> WORK INSTRUCTIONS:
Copy each line of the data below with the word "actual".

> INFORMATION SUPPLIED:
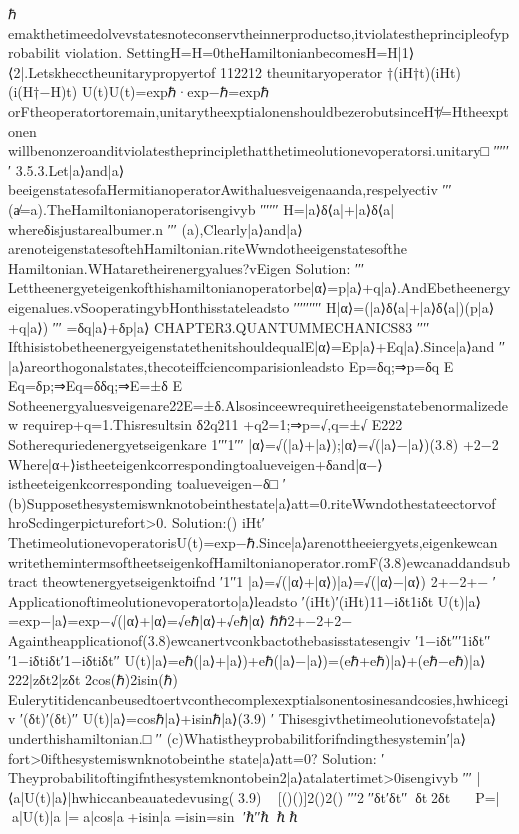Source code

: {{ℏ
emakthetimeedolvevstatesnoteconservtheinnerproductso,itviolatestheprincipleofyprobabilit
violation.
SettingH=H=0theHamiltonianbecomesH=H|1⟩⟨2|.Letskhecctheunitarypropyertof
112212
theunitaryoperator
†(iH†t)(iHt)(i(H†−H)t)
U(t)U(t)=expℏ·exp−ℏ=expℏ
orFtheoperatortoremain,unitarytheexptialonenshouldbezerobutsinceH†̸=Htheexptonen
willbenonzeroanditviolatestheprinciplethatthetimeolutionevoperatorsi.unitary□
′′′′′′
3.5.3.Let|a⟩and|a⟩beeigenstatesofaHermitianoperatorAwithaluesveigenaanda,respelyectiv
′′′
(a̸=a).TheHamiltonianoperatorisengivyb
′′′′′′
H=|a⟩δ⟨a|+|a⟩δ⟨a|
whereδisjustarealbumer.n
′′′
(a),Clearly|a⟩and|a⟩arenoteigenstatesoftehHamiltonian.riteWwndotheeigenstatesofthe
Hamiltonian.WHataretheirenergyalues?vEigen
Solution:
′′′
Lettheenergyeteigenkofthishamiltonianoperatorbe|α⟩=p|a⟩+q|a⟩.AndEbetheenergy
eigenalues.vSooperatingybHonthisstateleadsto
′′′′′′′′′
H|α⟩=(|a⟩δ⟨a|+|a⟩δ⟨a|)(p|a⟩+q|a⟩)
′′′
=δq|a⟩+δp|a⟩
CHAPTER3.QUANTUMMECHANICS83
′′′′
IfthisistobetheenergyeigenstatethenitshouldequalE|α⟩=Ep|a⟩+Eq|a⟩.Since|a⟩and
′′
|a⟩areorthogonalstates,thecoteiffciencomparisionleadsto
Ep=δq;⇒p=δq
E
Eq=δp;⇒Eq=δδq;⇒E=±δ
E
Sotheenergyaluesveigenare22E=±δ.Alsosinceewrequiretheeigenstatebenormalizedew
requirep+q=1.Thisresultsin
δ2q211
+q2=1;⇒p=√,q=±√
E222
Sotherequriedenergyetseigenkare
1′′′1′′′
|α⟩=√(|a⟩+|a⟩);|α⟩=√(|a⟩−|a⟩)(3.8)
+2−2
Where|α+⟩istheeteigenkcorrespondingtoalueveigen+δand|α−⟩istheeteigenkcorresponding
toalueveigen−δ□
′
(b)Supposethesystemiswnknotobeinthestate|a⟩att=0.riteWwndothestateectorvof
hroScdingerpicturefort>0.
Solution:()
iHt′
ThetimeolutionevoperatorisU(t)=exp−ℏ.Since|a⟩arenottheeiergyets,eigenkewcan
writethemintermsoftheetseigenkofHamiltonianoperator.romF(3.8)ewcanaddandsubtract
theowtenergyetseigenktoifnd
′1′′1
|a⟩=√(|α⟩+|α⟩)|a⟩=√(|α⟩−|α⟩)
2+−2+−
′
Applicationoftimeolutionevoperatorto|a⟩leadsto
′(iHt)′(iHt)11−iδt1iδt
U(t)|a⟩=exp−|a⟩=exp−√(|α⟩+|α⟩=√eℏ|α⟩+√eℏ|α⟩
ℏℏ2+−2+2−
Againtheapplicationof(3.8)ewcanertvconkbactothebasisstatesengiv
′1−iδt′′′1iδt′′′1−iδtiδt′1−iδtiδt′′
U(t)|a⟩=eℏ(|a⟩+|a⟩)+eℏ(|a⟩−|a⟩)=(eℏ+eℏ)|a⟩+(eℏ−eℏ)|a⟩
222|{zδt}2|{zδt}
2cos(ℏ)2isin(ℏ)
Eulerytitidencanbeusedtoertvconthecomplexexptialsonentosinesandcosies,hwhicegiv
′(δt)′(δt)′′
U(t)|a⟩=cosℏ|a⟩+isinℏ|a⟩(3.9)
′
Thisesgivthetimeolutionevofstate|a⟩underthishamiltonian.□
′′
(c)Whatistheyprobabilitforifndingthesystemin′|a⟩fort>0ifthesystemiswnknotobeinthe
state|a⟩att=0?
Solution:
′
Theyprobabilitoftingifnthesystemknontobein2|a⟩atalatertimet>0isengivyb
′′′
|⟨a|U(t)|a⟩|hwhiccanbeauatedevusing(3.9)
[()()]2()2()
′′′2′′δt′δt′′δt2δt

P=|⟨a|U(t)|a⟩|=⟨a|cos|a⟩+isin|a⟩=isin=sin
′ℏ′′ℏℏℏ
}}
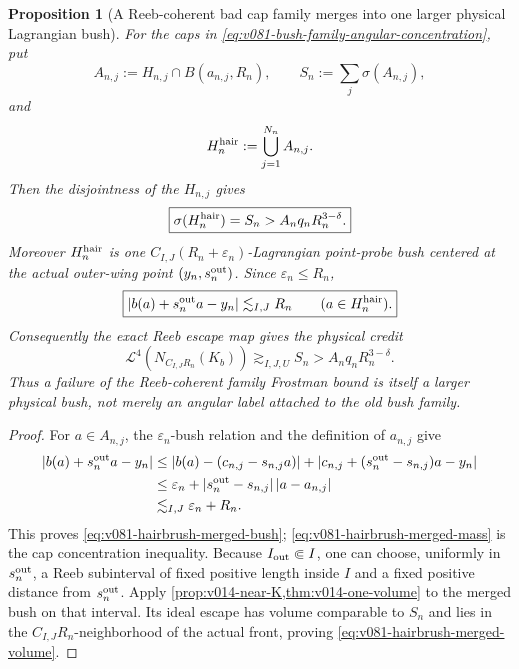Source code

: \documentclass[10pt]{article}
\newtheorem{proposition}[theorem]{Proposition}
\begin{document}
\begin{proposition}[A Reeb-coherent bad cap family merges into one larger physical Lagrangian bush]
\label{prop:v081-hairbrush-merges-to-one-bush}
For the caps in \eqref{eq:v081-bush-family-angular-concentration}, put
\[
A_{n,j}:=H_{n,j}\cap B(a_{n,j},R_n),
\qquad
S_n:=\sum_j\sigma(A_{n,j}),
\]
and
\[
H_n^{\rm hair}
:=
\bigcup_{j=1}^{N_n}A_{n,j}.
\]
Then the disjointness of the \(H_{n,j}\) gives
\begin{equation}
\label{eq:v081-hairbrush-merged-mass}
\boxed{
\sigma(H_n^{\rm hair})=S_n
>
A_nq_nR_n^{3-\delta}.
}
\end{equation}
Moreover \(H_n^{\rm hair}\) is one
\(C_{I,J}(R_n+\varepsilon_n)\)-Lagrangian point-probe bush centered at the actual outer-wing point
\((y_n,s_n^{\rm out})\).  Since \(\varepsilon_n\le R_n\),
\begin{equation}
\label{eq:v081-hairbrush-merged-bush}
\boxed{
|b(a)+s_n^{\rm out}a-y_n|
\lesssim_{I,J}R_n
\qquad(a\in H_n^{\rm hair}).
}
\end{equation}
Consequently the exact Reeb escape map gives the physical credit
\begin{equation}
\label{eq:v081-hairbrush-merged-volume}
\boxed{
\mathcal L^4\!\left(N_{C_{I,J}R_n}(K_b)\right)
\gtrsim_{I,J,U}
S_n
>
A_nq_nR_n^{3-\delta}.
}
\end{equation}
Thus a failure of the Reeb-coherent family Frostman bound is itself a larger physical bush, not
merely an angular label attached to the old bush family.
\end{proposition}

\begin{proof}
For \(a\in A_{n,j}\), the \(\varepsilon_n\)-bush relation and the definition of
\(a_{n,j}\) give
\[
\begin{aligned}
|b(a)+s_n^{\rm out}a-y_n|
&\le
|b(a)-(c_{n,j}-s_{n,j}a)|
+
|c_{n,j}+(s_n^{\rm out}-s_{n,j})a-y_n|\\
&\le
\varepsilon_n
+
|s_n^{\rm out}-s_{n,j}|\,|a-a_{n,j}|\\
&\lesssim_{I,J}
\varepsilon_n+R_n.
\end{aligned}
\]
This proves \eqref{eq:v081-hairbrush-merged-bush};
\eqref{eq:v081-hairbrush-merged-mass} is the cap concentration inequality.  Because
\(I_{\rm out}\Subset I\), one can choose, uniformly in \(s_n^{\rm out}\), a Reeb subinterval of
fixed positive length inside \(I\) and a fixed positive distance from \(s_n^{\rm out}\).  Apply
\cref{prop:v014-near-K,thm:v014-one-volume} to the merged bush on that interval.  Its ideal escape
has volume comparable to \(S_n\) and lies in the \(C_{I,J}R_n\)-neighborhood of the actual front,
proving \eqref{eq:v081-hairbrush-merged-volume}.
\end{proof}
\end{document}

> ANSWER BELOW:
\(C_{I,J}(R_n+\varepsilon_n)\)-Lagrangian point-probe bush centered at the actual outer-wing point
has volume comparable to \(S_n\) and lies in the \(C_{I,J}R_n\)-neighborhood of the actual front,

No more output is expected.